Data for processing below:
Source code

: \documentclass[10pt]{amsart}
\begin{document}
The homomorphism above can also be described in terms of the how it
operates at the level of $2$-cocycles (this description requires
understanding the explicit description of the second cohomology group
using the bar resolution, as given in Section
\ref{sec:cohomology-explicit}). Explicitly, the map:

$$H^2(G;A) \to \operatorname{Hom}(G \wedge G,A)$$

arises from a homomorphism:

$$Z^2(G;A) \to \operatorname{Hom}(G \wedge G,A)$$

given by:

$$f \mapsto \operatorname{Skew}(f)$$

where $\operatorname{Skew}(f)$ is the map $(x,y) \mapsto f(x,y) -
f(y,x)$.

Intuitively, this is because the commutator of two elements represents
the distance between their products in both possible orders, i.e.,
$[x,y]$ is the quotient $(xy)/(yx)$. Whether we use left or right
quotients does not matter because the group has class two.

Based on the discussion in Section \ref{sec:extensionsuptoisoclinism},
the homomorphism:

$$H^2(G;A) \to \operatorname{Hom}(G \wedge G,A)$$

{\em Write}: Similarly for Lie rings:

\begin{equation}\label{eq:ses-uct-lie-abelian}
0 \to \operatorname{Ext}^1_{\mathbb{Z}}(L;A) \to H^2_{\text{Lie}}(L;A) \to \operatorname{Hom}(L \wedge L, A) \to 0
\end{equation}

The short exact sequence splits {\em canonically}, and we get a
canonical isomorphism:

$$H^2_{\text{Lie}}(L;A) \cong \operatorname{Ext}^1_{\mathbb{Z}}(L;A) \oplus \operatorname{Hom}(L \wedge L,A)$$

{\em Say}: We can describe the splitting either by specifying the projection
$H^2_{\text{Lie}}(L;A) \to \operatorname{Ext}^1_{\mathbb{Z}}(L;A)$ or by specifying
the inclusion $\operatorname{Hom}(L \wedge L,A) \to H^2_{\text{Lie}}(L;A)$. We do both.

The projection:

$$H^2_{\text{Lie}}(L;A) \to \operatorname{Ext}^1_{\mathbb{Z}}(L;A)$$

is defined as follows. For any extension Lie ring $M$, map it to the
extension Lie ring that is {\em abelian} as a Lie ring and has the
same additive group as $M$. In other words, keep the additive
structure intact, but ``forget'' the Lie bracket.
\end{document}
End of Data for processing.
→ Exercise directions:
Return the lines above exactly, keeping every word.

→ Your solution:
Source code

: \documentclass[10pt]{amsart}
\begin{document}
The homomorphism above can also be described in terms of the how it
operates at the level of $2$-cocycles (this description requires
understanding the explicit description of the second cohomology group
using the bar resolution, as given in Section
\ref{sec:cohomology-explicit}). Explicitly, the map:

$$H^2(G;A) \to \operatorname{Hom}(G \wedge G,A)$$

arises from a homomorphism:

$$Z^2(G;A) \to \operatorname{Hom}(G \wedge G,A)$$

given by:

$$f \mapsto \operatorname{Skew}(f)$$

where $\operatorname{Skew}(f)$ is the map $(x,y) \mapsto f(x,y) -
f(y,x)$.

Intuitively, this is because the commutator of two elements represents
the distance between their products in both possible orders, i.e.,
$[x,y]$ is the quotient $(xy)/(yx)$. Whether we use left or right
quotients does not matter because the group has class two.

Based on the discussion in Section \ref{sec:extensionsuptoisoclinism},
the homomorphism:

$$H^2(G;A) \to \operatorname{Hom}(G \wedge G,A)$$

{\em Write}: Similarly for Lie rings:

\begin{equation}\label{eq:ses-uct-lie-abelian}
0 \to \operatorname{Ext}^1_{\mathbb{Z}}(L;A) \to H^2_{\text{Lie}}(L;A) \to \operatorname{Hom}(L \wedge L, A) \to 0
\end{equation}

The short exact sequence splits {\em canonically}, and we get a
canonical isomorphism:

$$H^2_{\text{Lie}}(L;A) \cong \operatorname{Ext}^1_{\mathbb{Z}}(L;A) \oplus \operatorname{Hom}(L \wedge L,A)$$

{\em Say}: We can describe the splitting either by specifying the projection
$H^2_{\text{Lie}}(L;A) \to \operatorname{Ext}^1_{\mathbb{Z}}(L;A)$ or by specifying
the inclusion $\operatorname{Hom}(L \wedge L,A) \to H^2_{\text{Lie}}(L;A)$. We do both.

The projection:

$$H^2_{\text{Lie}}(L;A) \to \operatorname{Ext}^1_{\mathbb{Z}}(L;A)$$

is defined as follows. For any extension Lie ring $M$, map it to the
extension Lie ring that is {\em abelian} as a Lie ring and has the
same additive group as $M$. In other words, keep the additive
structure intact, but ``forget'' the Lie bracket.
\end{document}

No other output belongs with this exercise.